Ms. Logan said that the new Treasury repo rates were developed in order to improve transparency of conditions across a broad range of activity in the market. As previously covered, the following three rates will be produced:

  • Secured Overnight Financing Rate (“SOFR”) will be the “broadest measure” of overnight Treasury financing transactions. The rate includes tri-party repo data from the Bank of New York Mellon (“BNYM”), as well as cleared bilateral and General Collateral Financing (“GCF”) repo data from the Depository Trust & Clearing Corporation (“DTCC”). This rate was recently chosen by the Alternative Reference Rates Committee to be used as the alternative to U.S. dollar LIBOR.
  • Tri-Party General Collateral Rate will be based only on tri-party repo data from BNYM.
  • Broad General Collateral Rate will be based on tri-party repo data from BNYM, as well as cleared GCF repo data from DTCC.

Ms. Logan shared four key points relevant to the calculation of the three new rates:

  • they will be calculated as volume-weighted medians;
  • various measures have been put in place to ensure adequate data collection for all three rates;
  • trades from the FICC-cleared bilateral data set with rates below the 25th volume-weighted percentile will be excluded (or trimmed) from the SOFR calculation; and
  • the NY Fed is working to determine which historical data will be most useful to help the adoption process for all rates (with an emphasis on the SOFR).
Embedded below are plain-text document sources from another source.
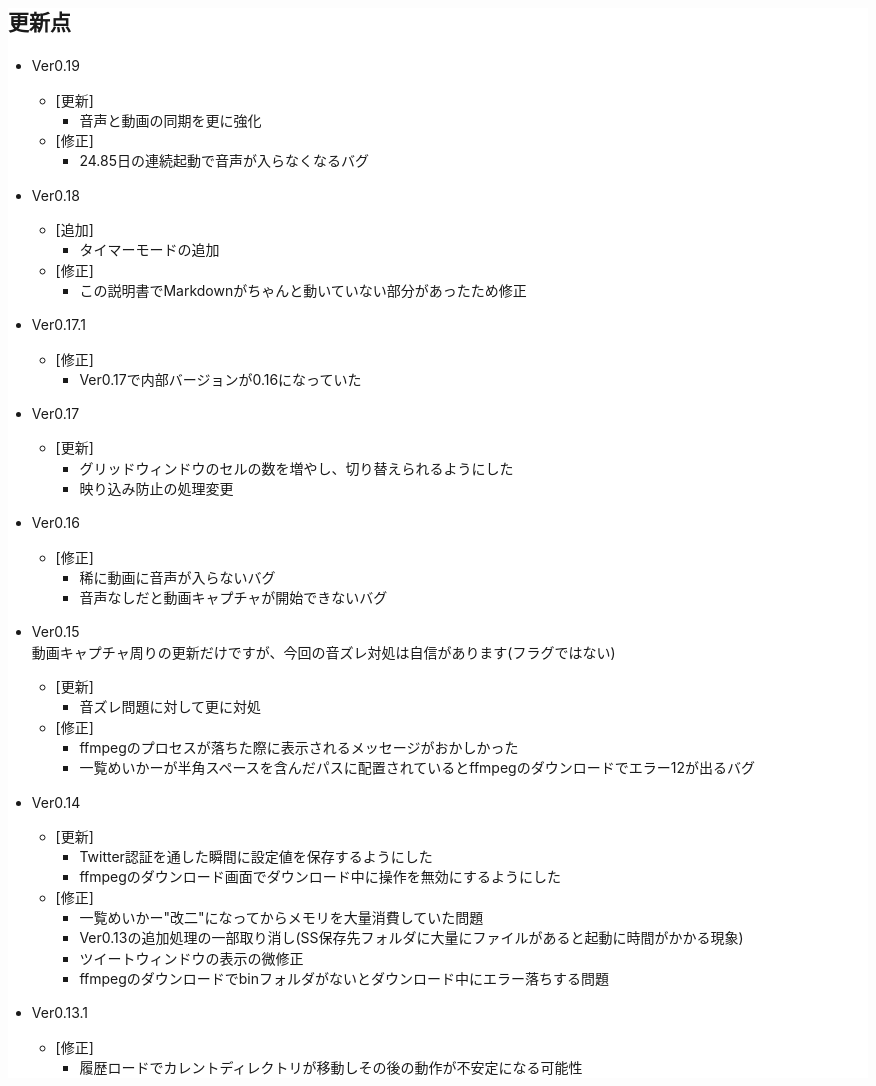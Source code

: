## 更新点<br>
* Ver0.19<br>
  * [更新]
    * 音声と動画の同期を更に強化
  * [修正]
    * 24.85日の連続起動で音声が入らなくなるバグ


* Ver0.18<br>
  * [追加]
    * タイマーモードの追加
  * [修正]
    * この説明書でMarkdownがちゃんと動いていない部分があったため修正


* Ver0.17.1<br>
  * [修正]
    * Ver0.17で内部バージョンが0.16になっていた


* Ver0.17<br>
  * [更新]
    * グリッドウィンドウのセルの数を増やし、切り替えられるようにした
    * 映り込み防止の処理変更


* Ver0.16<br>
  * [修正]
    * 稀に動画に音声が入らないバグ
    * 音声なしだと動画キャプチャが開始できないバグ


* Ver0.15<br>
  動画キャプチャ周りの更新だけですが、今回の音ズレ対処は自信があります(フラグではない)
  * [更新]
    * 音ズレ問題に対して更に対処
  * [修正]
    * ffmpegのプロセスが落ちた際に表示されるメッセージがおかしかった
    * 一覧めいかーが半角スペースを含んだパスに配置されているとffmpegのダウンロードでエラー12が出るバグ


* Ver0.14<br>
  * [更新]
    * Twitter認証を通した瞬間に設定値を保存するようにした
    * ffmpegのダウンロード画面でダウンロード中に操作を無効にするようにした
  * [修正]
    * 一覧めいかー"改二"になってからメモリを大量消費していた問題
    * Ver0.13の追加処理の一部取り消し(SS保存先フォルダに大量にファイルがあると起動に時間がかかる現象)
    * ツイートウィンドウの表示の微修正
    * ffmpegのダウンロードでbinフォルダがないとダウンロード中にエラー落ちする問題


* Ver0.13.1<br>
  * [修正]
    * 履歴ロードでカレントディレクトリが移動しその後の動作が不安定になる可能性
The NY Fed intends to begin publishing these three rates on a daily basis starting in the second quarter of 2018.

Lofchie Comment: Notwithstanding the efforts described to improve certain existing rates and propose new repo reference rates, the question remains: transition to what? While the regulators are quite right to point out the deficiencies of LIBOR (e.g., the absence of transaction-volume to determine a genuine rate), the path forward is still unclear as it is not obvious that the new indices, based on collateralized borrowing, can serve the purpose for which LIBOR was intended.